個人差はありますが1時間おきに目が覚めるという場合もあり、睡眠を妨げます。
慢性的な夜間排尿は「腎」と深く関与します。
腎には水液の輸布と排泄機能が備わっており、人体の各臓腑や組織で水液を利用した後、
水液は腎に戻り、腎中の蒸騰気化作用によって水液の清濁分泌が行われ、
不要な水分は膀胱に送られ貯尿されて排出されます。
腎の働きが正常であれば、
腎の「開合」作用も正常に働くので尿の貯留と排泄も正常に行われます。
腎に病変があたっり、腎と膀胱の調整機能が加齢と共に弱まると
「開合」作用が損なわれ、頻尿など排尿のトラブルが生じるようになります。
腎の働きが弱まることを腎虚といい、頻尿の他にも足腰がだるい或いは慢性の腰痛、
疲れやすい、息切れなど様々な症状を伴うようになります。
腎虚には、腎陰虚と腎陽虚の区別があり、これを判断するには随伴症状を確認する必要があります。
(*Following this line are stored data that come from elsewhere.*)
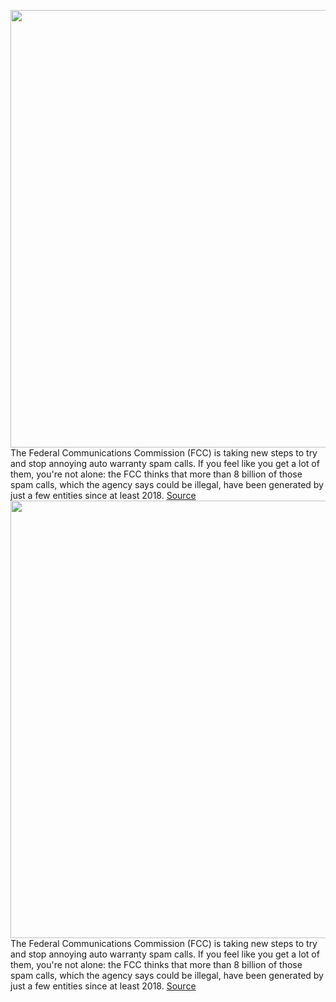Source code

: <img src='https://cdn.vox-cdn.com/thumbor/sAG5RYK8RRDl3tQFx0YwQsbctr8=/0x0:2040x1360/1200x800/filters:focal(857x517:1183x843)/cdn.vox-cdn.com/uploads/chorus_image/image/71070059/DSCF2964.0.jpg' width='700px' /><br/>
The Federal Communications Commission (FCC) is taking new steps to try and stop annoying auto warranty spam calls. If you feel like you get a lot of them, you're not alone: the FCC thinks that more than 8 billion of those spam calls, which the agency says could be illegal, have been generated by just a few entities since at least 2018.
<a href='https://www.theverge.com/2022/7/8/23200527/fcc-stop-auto-warranty-spam-calls'> Source <a/><img src='https://cdn.vox-cdn.com/thumbor/sAG5RYK8RRDl3tQFx0YwQsbctr8=/0x0:2040x1360/1200x800/filters:focal(857x517:1183x843)/cdn.vox-cdn.com/uploads/chorus_image/image/71070059/DSCF2964.0.jpg' width='700px' /><br/>
The Federal Communications Commission (FCC) is taking new steps to try and stop annoying auto warranty spam calls. If you feel like you get a lot of them, you're not alone: the FCC thinks that more than 8 billion of those spam calls, which the agency says could be illegal, have been generated by just a few entities since at least 2018.
<a href='https://www.theverge.com/2022/7/8/23200527/fcc-stop-auto-warranty-spam-calls'> Source <a/>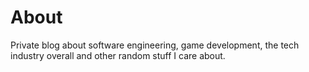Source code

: # About

Private blog about software engineering, game development, the tech industry overall and other random stuff I care about.
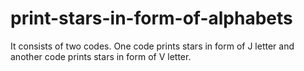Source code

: # print-stars-in-form-of-alphabets
It consists of two codes. One code prints stars in form of J letter and another code prints stars in form of V letter.
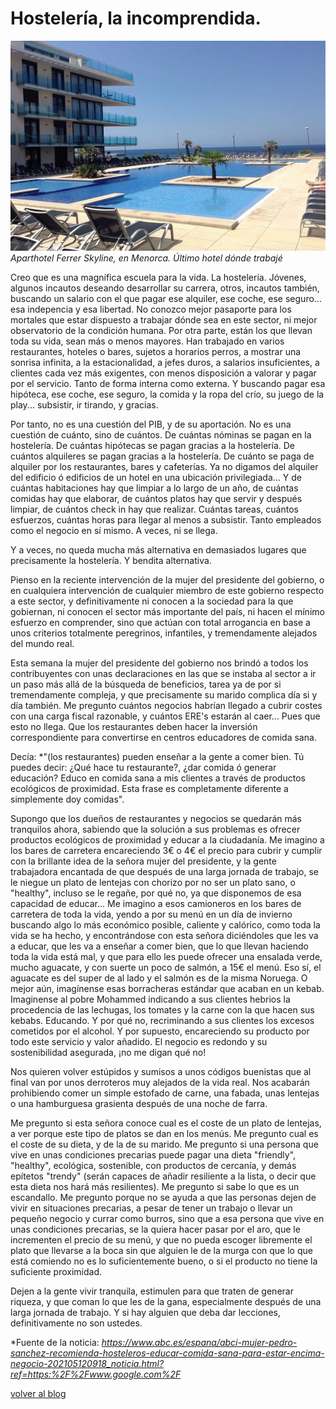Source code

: 

# Hostelería, la incomprendida.

![portada](../assets/blog/skyline.jpg "Portada")
*Aparthotel Ferrer Skyline, en Menorca. Último hotel dónde trabajé*

Creo que es una magnífica escuela para la vida. La hostelería. Jóvenes, algunos incautos deseando desarrollar su carrera, otros, incautos también, buscando un salario con el que pagar ese alquiler, ese coche, ese seguro... esa indepencia y esa libertad. No conozco mejor pasaporte para los mortales que estar dispuesto a trabajar dónde sea en este sector, ni mejor observatorio de la condición humana. Por otra parte, están los que llevan toda su vida, sean más o menos mayores. Han trabajado en varios restaurantes, hoteles o bares, sujetos a horarios perros, a mostrar una sonrisa infinita, a la estacionalidad, a jefes duros, a salarios insuficientes, a clientes cada vez más exigentes, con menos disposición a valorar y pagar por el servicio. Tanto de forma interna como externa. Y buscando pagar esa hipóteca, ese coche, ese seguro, la comida y la ropa del crío, su juego de la play... subsistir, ir tirando, y gracias.

Por tanto, no es una cuestión del PIB, y de su aportación. No es una cuestión de cuánto, sino de cuántos. De cuántas nóminas se pagan en la hostelería. De cuántas hipótecas se pagan gracias a la hostelería. De cuántos alquileres se pagan gracias a la hostelería. De cuánto se paga de alquiler por los restaurantes, bares y cafeterías. Ya no digamos del alquiler del edificio ó edificios de un hotel en una ubicación privilegiada... Y de cuántas habitaciones hay que limpiar a lo largo de un año, de cuántas comidas hay que elaborar, de cuántos platos hay que servir y después limpiar, de cuántos check in hay que realizar. Cuántas tareas, cuántos esfuerzos, cuántas horas para llegar al menos a subsistir. Tanto empleados como el negocio en sí mismo. A veces, ni se llega.

Y a veces, no queda mucha más alternativa en demasiados lugares que precisamente la hostelería. Y bendita alternativa.

Pienso en la reciente intervención de la mujer del presidente del gobierno, o en cualquiera intervención de cualquier miembro de este gobierno respecto a este sector, y definitivamente ni conocen a la sociedad para la que gobiernan, ni conocen el sector más importante del país, ni hacen el mínimo esfuerzo en comprender, sino que actúan con total arrogancia en base a unos criterios totalmente peregrinos, infantiles, y tremendamente alejados del mundo real.

Esta semana la mujer del presidente del gobierno nos brindó a todos los contribuyentes con unas declaraciones en las que se instaba al sector a ir un paso más allá de la búsqueda de beneficios, tarea ya de por si tremendamente compleja, y que precisamente su marido complica día si y día también. Me pregunto cuántos negocios habrían llegado a cubrir costes con una carga fiscal razonable, y cuántos ERE's estarán al caer... Pues que esto no llega. Que los restaurantes deben hacer la inversión correspondiente para convertirse en centros educadores de comida sana.

Decía: *"(los restaurantes) pueden enseñar a la gente a comer bien. Tú puedes decir: ¿Qué hace tu restaurante?, ¿dar comida ó generar educación? Educo en comida sana a mis clientes a través de productos ecológicos de proximidad. Esta frase es completamente diferente a simplemente doy comidas".

Supongo que los dueños de restaurantes y negocios se quedarán más tranquilos ahora, sabiendo que la solución a sus problemas es ofrecer productos ecológicos de proximidad y educar a la ciudadanía. Me imagino a los bares de carretera encareciendo 3€ o 4€ el precio para cubrir y cumplir con la brillante idea de la señora mujer del presidente, y la gente trabajadora encantada de que después de una larga jornada de trabajo, se le niegue un plato de lentejas con chorizo por no ser un plato sano, o "healthy", incluso se le regañe, por qué no, ya que disponemos de esa capacidad de educar... Me imagino a esos camioneros en los bares de carretera de toda la vida, yendo a por su menú en un día de invierno buscando algo lo más económico posible, caliente y calórico, como toda la vida se ha hecho, y encontrándose con esta señora diciéndoles que les va a educar, que les va a enseñar a comer bien, que lo que llevan haciendo toda la vida está mal, y que para ello les puede ofrecer una ensalada verde, mucho aguacate, y con suerte un poco de salmón, a 15€ el menú. Eso sí, el aguacate es del super de al lado y el salmón es de la misma Noruega. O mejor aún, imagínense esas borracheras estándar que acaban en un kebab. Imaginense al pobre Mohammed indicando a sus clientes hebrios la procedencia de las lechugas, los tomates y la carne con la que hacen sus kebabs. Educando. Y por qué no, recriminando a sus clientes los excesos cometidos por el alcohol. Y por supuesto, encareciendo su producto por todo este servicio y valor añadido. El negocio es redondo y su sostenibilidad asegurada, ¡no me digan qué no!

Nos quieren volver estúpidos y sumisos a unos códigos buenistas que al final van por unos derroteros muy alejados de la vida real. Nos acabarán prohibiendo comer un simple estofado de carne, una fabada, unas lentejas o una hamburguesa grasienta después de una noche de farra.

Me pregunto si esta señora conoce cual es el coste de un plato de lentejas, a ver porque este tipo de platos se dan en los menús. Me pregunto cual es el coste de su dieta, y de la de su marido. Me pregunto si una persona que vive en unas condiciones precarias puede pagar una dieta "friendly", "healthy", ecológica, sostenible, con productos de cercanía, y demás epítetos "trendy" (serán capaces de añadir resiliente a la lista, o decir que esta dieta nos hará más resilientes). Me pregunto si sabe lo que es un escandallo. Me pregunto porque no se ayuda a que las personas dejen de vivir en situaciones precarias, a pesar de tener un trabajo o llevar un pequeño negocio y currar como burros, sino que a esa persona que vive en unas condiciones precarias, se la quiera hacer pasar por el aro, que le incrementen el precio de su menú, y que no pueda escoger libremente el plato que llevarse a la boca sin que alguien le de la murga con que lo que está comiendo no es lo suficientemente bueno, o si el producto no tiene la suficiente proximidad.

Dejen a la gente vivir tranquila, estimulen para que traten de generar riqueza, y que coman lo que les de la gana, especialmente después de una larga jornada de trabajo. Y si hay alguien que deba dar lecciones, definitivamente no son ustedes.

*Fuente de la noticia:
*https://www.abc.es/espana/abci-mujer-pedro-sanchez-recomienda-hosteleros-educar-comida-sana-para-estar-encima-negocio-202105120918_noticia.html?ref=https:%2F%2Fwww.google.com%2F*

[volver al blog](https://hugotechandtravel.netlify.app/#/gentes_de_martes/)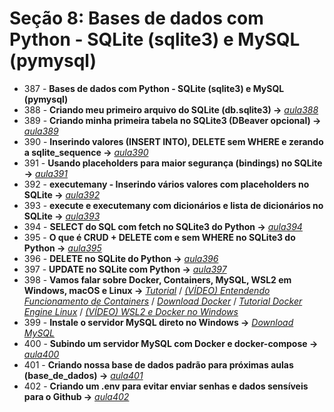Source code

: # Seção 8: Bases de dados com Python - SQLite (sqlite3) e MySQL (pymysql)

- 387 - **Bases de dados com Python - SQLite (sqlite3) e MySQL (pymysql)**
- 388 - **Criando meu primeiro arquivo do SQLite (db.sqlite3) ->** *[aula388](./aula_sqlite)*
- 389 - **Criando minha primeira tabela no SQLite3 (DBeaver opcional) ->** *[aula389](./aula_sqlite)*
- 390 - **Inserindo valores (INSERT INTO), DELETE sem WHERE e zerando a sqlite_sequence ->** *[aula390](./aula_sqlite)*
- 391 - **Usando placeholders para maior segurança (bindings) no SQLite ->** *[aula391](./aula_sqlite)*
- 392 - **executemany - Inserindo vários valores com placeholders no SQLite ->** *[aula392](./aula_sqlite)*
- 393 - **execute e executemany com dicionários e lista de dicionários no SQLite ->** *[aula393](./aula_sqlite)*
- 394 - **SELECT do SQL com fetch no SQLite3 do Python ->** *[aula394](./aula_sqlite)*
- 395 - **O que é CRUD + DELETE com e sem WHERE no SQLite3 do Python ->** *[aula395](./aula_sqlite/)*
- 396 - **DELETE no SQLite do Python ->** *[aula396](./aula_sqlite/)*
- 397 - **UPDATE no SQLite com Python ->** *[aula397](./aula_sqlite/)*
- 398 - **Vamos falar sobre Docker, Containers, MySQL, WSL2 em Windows, macOS e Linux ->** *[Tutorial](./aula_sqlite/tutorial.md)* / *[(VÍDEO) Entendendo Funcionamento de Containers](https://www.youtube.com/watch?v=85k8se4Zo70)* / *[Download Docker](https://www.docker.com/products/docker-desktop/)* / *[Tutorial Docker Engine Linux](https://docs.docker.com/engine/install/ubuntu/)* / *[(VÍDEO) WSL2 e Docker no Windows](https://www.youtube.com/watch?v=05YN8F8ajBc)*
- 399 - **Instale o servidor MySQL direto no Windows ->** *[Download MySQL](https://www.mysql.com/downloads/)*
- 400 - **Subindo um servidor MySQL com Docker e docker-compose ->** *[aula400](./aula_mysql/aula400.md)*
- 401 - **Criando nossa base de dados padrão para próximas aulas (base_de_dados) ->** *[aula401](./aula_mysql/)*
- 402 - **Criando um .env para evitar enviar senhas e dados sensíveis para o Github ->** *[aula402](./aula_mysql/)*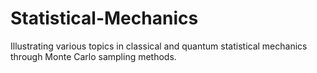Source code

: # Statistical-Mechanics
Illustrating various topics in classical and quantum statistical mechanics through Monte Carlo sampling methods.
腎陰虚の夜間多尿は火照り、寝汗、舌紅、不眠などが見られ、腎陽虚の夜間多尿は冷え、
眠ても疲れが取れない、舌淡白などが見られ
それぞれ随伴症状を確認したうえで漢方薬を選びます。
腎陰虚の夜間多尿の治療方剤は麦味地黄丸など、
腎陽虚の夜間多尿は八味腎気丸と補中益気湯の併用です。
相談される場合は、ご自分の症状の特徴をはっきり伝える必要があります。